LinkIn a BBC science and nature report of June 15th author
Victoria Gill recounts how the forest elephants of
Africa face extinction. Her piece is titled
Elephants Face Same Extinction Fate as Woolly Mammoth and you can
find it here.
Quoting
Professor Adrian Lister of the UK's
Natural History Museum she relates how wooly mammoths that once roamed in their millions in the UK and across northern Europe and North America were squeezed into smaller and smaller areas. Professor
Lister says that forest elephants are suffering from the same "double whammy" that claimed the woolly mammoths - habitat loss and hunting.
"Today both of those sides of the pinch are caused by humans."
Gill suggests that history may be repeating itself. This is because as the dense rain forests of central Africa are being opened up raided by logging companies who supply the needs and greed of wealthy people from
Europe,
North America and the
Orient.
I took this picture in
Cameroon in 1997. The truck was one of six that I saw in a two–hour drive from the coast to our work station when I was involved in an elephant research project with the Wildlife Conservation Society team in the mid-1990s.
I have told the full story in
The Trouble With Lions: A Glasgow Vet in Africa. Each load was worth about $100,000 to the suppliers. Of course the trees were being felled by men who did the grunt work and needed to eat.
The logging led to habitat loss in several ways. First, and most obvious, was the destruction of many hardwood trees. Second, the damage to the surrounding bush as heavy machinery smashed everything in its path. Third, and least obvious was the curtailment of elephant movement, which has become worse over time as the number of roads has increased and the number of elephants has declined.
The team leader in Cameroon was Buddy Powell who had started to examine how elephants affect their environment and spread trees around when they eat the fruit and then pass the seeds that germinate in another area of the forest.
The plant diversity is amazing and when I asked Buddy about numbers he told me that there were likely as many as 300 species of plant in a ten metre radius of where we stood. As the elephant’s range is restricted and their numbers dwindle so the plant diversity will decrease.
Gill only touches on a part of the problem when she writes about the ivory trade. Although she is right when she says that the
“trade - fuelled by civil unrest and organised crime in some central African countries - supports the poaching.”
What she has missed is the other vital element.
In the January to March issues of
Swara, the magazine arm of the
East African Wildlife Society Dr. Dan Stiles has documented a bigger problem. His title says a lot:
First Ivory, now meat: Elephants face second threat to survival. Unfortunately the article does not seem to be on line, but the magazine’s editor does state that the full report will be published this year by
IUCN.
What it boils down to is that the loggers need to eat and that is the central problem for all the species that dwell in the forests.
During our walks though the forest I would hear a shotgun blast about once an hour and it was no surprise to see spent shells like this one planted on a bush.

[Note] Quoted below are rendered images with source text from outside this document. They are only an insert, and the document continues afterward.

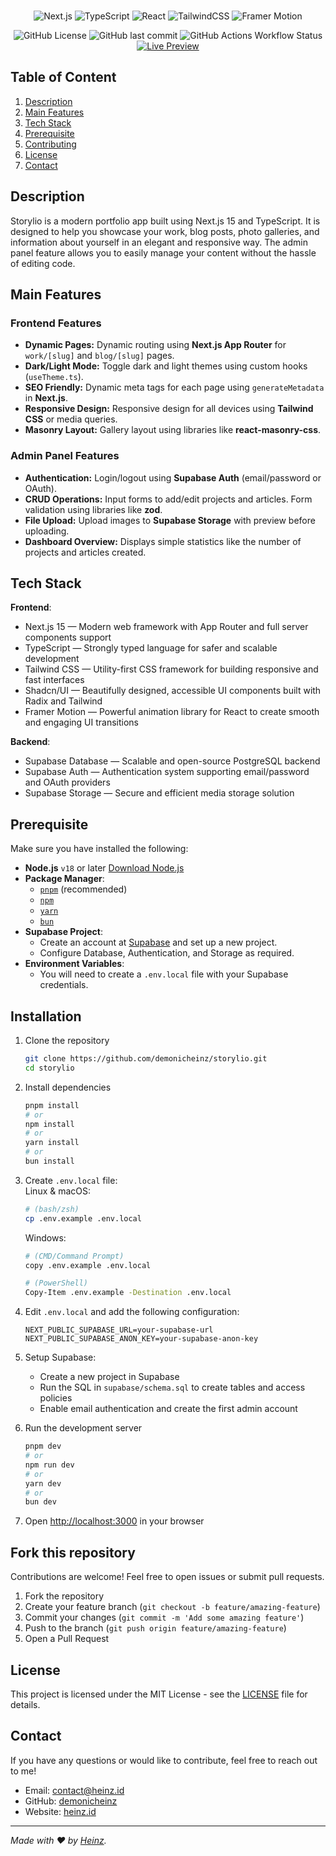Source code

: <div align="center">

<!-- ![Banner](/assets/banner.png) -->

<br>

![Next.js](https://img.shields.io/badge/Next.js-black?logo=nextdotjs&labelColor=black)
![TypeScript](https://img.shields.io/badge/TypeScript-black?logo=typescript&labelColor=black)
![React](https://img.shields.io/badge/React-black?logo=react&labelColor=black)
![TailwindCSS](https://img.shields.io/badge/TailwindCSS-black?logo=tailwindcss&labelColor=black)
![Framer Motion](https://img.shields.io/badge/Framer%20Motion-black?logo=framer&labelColor=black)

![GitHub License](https://img.shields.io/github/license/demonicheinz/storylio?logo=creative-commons&logoColor=white&label=License)
![GitHub last commit](https://img.shields.io/github/last-commit/demonicheinz/storylio?logo=github&label=Last%20Commit)
![GitHub Actions Workflow Status](https://img.shields.io/github/actions/workflow/status/demonicheinz/storylio/CodeQL.yml?branch=main&logo=github&label=Build)
[![Live Preview](https://img.shields.io/badge/Live%20Preview-🔗-blue?logo=vercel&logoColor=white)](https://storylio.heinz.id/)

</div>

## Table of Content

1. [Description](#description)
2. [Main Features](#main-features)
3. [Tech Stack](#tech-stack)
4. [Prerequisite](#prerequisite)
5. [Contributing](#contributing)
6. [License](#license)
7. [Contact](#contact)

## Description

Storylio is a modern portfolio app built using Next.js 15 and TypeScript. It is designed to help you showcase your work, blog posts, photo galleries, and information about yourself in an elegant and responsive way. The admin panel feature allows you to easily manage your content without the hassle of editing code.

## Main Features

### Frontend Features
- **Dynamic Pages:** Dynamic routing using **Next.js App Router** for `work/[slug]` and `blog/[slug]` pages.
- **Dark/Light Mode:** Toggle dark and light themes using custom hooks (`useTheme.ts`).
- **SEO Friendly:** Dynamic meta tags for each page using `generateMetadata` in **Next.js**.
- **Responsive Design:** Responsive design for all devices using **Tailwind CSS** or media queries.
- **Masonry Layout:** Gallery layout using libraries like **react-masonry-css**.

### Admin Panel Features
- **Authentication:** Login/logout using **Supabase Auth** (email/password or OAuth).
- **CRUD Operations:** Input forms to add/edit projects and articles. Form validation using libraries like **zod**.
- **File Upload:** Upload images to **Supabase Storage** with preview before uploading.
- **Dashboard Overview:** Displays simple statistics like the number of projects and articles created.

## Tech Stack

**Frontend**:
- Next.js 15 — Modern web framework with App Router and full server components support
- TypeScript — Strongly typed language for safer and scalable development
- Tailwind CSS — Utility-first CSS framework for building responsive and fast interfaces
- Shadcn/UI — Beautifully designed, accessible UI components built with Radix and Tailwind
- Framer Motion — Powerful animation library for React to create smooth and engaging UI transitions

**Backend**:
- Supabase Database — Scalable and open-source PostgreSQL backend
- Supabase Auth — Authentication system supporting email/password and OAuth providers
- Supabase Storage — Secure and efficient media storage solution

## Prerequisite

Make sure you have installed the following:

- **Node.js** `v18` or later [Download Node.js](https://nodejs.org/)
- **Package Manager**: 
  - [`pnpm`](https://pnpm.io/) (recommended) 
  - [`npm`](https://www.npmjs.com/) 
  - [`yarn`](https://yarnpkg.com/) 
  - [`bun`](https://bun.sh/)
- **Supabase Project**:
  - Create an account at [Supabase](https://supabase.com/) and set up a new project.
  - Configure Database, Authentication, and Storage as required.
- **Environment Variables**:
  - You will need to create a `.env.local` file with your Supabase credentials.

## Installation

1. Clone the repository
    ```bash
    git clone https://github.com/demonicheinz/storylio.git
    cd storylio
    ```

2. Install dependencies
    ```bash
    pnpm install
    # or
    npm install
    # or
    yarn install
    # or
    bun install
    ```

3. Create `.env.local` file:\
    Linux & macOS:
    ```bash
    # (bash/zsh)
    cp .env.example .env.local
    ```

    Windows:
    ```bash
    # (CMD/Command Prompt)
    copy .env.example .env.local

    # (PowerShell)
    Copy-Item .env.example -Destination .env.local
    ```

4. Edit `.env.local` and add the following configuration: 
    ```env
    NEXT_PUBLIC_SUPABASE_URL=your-supabase-url
    NEXT_PUBLIC_SUPABASE_ANON_KEY=your-supabase-anon-key
    ```

5. Setup Supabase:
    - Create a new project in Supabase
    - Run the SQL in `supabase/schema.sql` to create tables and access policies
    - Enable email authentication and create the first admin account

6. Run the development server
    ```bash
    pnpm dev
    # or
    npm run dev
    # or
    yarn dev
    # or
    bun dev
    ```

7. Open [http://localhost:3000](http://localhost:3000) in your browser

## Fork this repository

Contributions are welcome! Feel free to open issues or submit pull requests.

1. Fork the repository
2. Create your feature branch (`git checkout -b feature/amazing-feature`)
3. Commit your changes (`git commit -m 'Add some amazing feature'`)
4. Push to the branch (`git push origin feature/amazing-feature`)
5. Open a Pull Request

## License

This project is licensed under the MIT License - see the [LICENSE](LICENSE) file for details.

## Contact

If you have any questions or would like to contribute, feel free to reach out to me!

- Email: [contact@heinz.id](mailto:contact@heinz.id)
- GitHub: [demonicheinz](https://github.com/demonicheinz)
- Website: [heinz.id](https://heinz.id)

---

*Made with ❤️ by [Heinz](https://github.com/demonicheinz).*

I encountered a roadside bushmeat stall where a variety of species were for sale. They included birds, cane rats, monkeys and duikers.

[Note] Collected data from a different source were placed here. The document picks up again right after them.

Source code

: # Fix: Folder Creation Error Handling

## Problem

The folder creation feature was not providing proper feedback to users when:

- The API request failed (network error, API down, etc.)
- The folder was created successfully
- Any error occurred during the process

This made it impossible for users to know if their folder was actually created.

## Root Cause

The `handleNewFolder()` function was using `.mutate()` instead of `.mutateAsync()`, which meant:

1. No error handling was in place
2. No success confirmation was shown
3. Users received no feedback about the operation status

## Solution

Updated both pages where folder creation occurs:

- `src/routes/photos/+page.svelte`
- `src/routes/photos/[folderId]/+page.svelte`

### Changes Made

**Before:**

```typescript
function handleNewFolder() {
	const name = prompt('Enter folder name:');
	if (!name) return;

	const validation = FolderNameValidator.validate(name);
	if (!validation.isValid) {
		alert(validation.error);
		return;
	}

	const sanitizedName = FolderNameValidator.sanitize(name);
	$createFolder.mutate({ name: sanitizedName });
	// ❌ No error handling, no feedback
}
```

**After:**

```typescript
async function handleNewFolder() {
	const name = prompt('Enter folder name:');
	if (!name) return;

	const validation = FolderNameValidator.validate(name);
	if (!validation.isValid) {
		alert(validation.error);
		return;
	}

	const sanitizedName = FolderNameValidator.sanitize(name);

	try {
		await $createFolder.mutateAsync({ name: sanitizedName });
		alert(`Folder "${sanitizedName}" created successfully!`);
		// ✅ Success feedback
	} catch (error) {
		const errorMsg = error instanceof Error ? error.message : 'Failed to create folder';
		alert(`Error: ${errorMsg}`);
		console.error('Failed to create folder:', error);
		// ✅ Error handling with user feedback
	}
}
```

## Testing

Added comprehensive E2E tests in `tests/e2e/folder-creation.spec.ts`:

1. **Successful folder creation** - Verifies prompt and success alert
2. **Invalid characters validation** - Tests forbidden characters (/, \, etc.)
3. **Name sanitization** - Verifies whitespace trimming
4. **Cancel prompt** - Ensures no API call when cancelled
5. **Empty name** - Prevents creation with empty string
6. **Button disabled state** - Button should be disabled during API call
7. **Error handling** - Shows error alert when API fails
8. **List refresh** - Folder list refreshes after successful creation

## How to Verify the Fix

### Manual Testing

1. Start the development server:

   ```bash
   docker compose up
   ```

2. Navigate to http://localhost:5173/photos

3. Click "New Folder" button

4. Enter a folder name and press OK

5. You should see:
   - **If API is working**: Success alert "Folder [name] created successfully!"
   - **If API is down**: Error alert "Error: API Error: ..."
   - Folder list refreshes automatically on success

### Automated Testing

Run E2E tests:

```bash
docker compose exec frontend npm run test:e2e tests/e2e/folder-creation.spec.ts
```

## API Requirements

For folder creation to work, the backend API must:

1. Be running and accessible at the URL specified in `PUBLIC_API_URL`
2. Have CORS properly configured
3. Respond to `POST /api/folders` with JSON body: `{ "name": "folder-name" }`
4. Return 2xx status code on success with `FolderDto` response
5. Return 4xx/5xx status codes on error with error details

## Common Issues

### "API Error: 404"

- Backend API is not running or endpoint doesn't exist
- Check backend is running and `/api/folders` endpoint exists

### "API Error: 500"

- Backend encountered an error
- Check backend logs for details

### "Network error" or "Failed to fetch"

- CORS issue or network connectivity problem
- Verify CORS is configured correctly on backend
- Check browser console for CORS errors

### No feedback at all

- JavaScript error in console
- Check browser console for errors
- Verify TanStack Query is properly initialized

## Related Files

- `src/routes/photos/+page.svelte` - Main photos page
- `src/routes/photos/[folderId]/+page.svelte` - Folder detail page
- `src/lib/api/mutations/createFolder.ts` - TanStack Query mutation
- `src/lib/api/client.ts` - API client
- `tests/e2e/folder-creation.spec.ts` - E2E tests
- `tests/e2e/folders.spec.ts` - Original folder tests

Karl Amman, the Kenya-based wildlife photographer who permitted me to use some of his pictures in my book The Trouble With Lions has documented the bushmeat trade in startling detail. You can find many more pictures at his
website.
Although the bushmeat hunters take anything they can Stiles quotes Amman stating that
“Elephant meat is worth much more than ivory.”
So much so, that this remarkable picture on the BBC site shows a shop somewhere in Africa where ammunition for elephant hunting is graphically advertised on the outside wall.
So, as all species, animal and plant, in the forests of central Africa are hammered, the elephant, which gives the greatest return on investment is taking a big hit.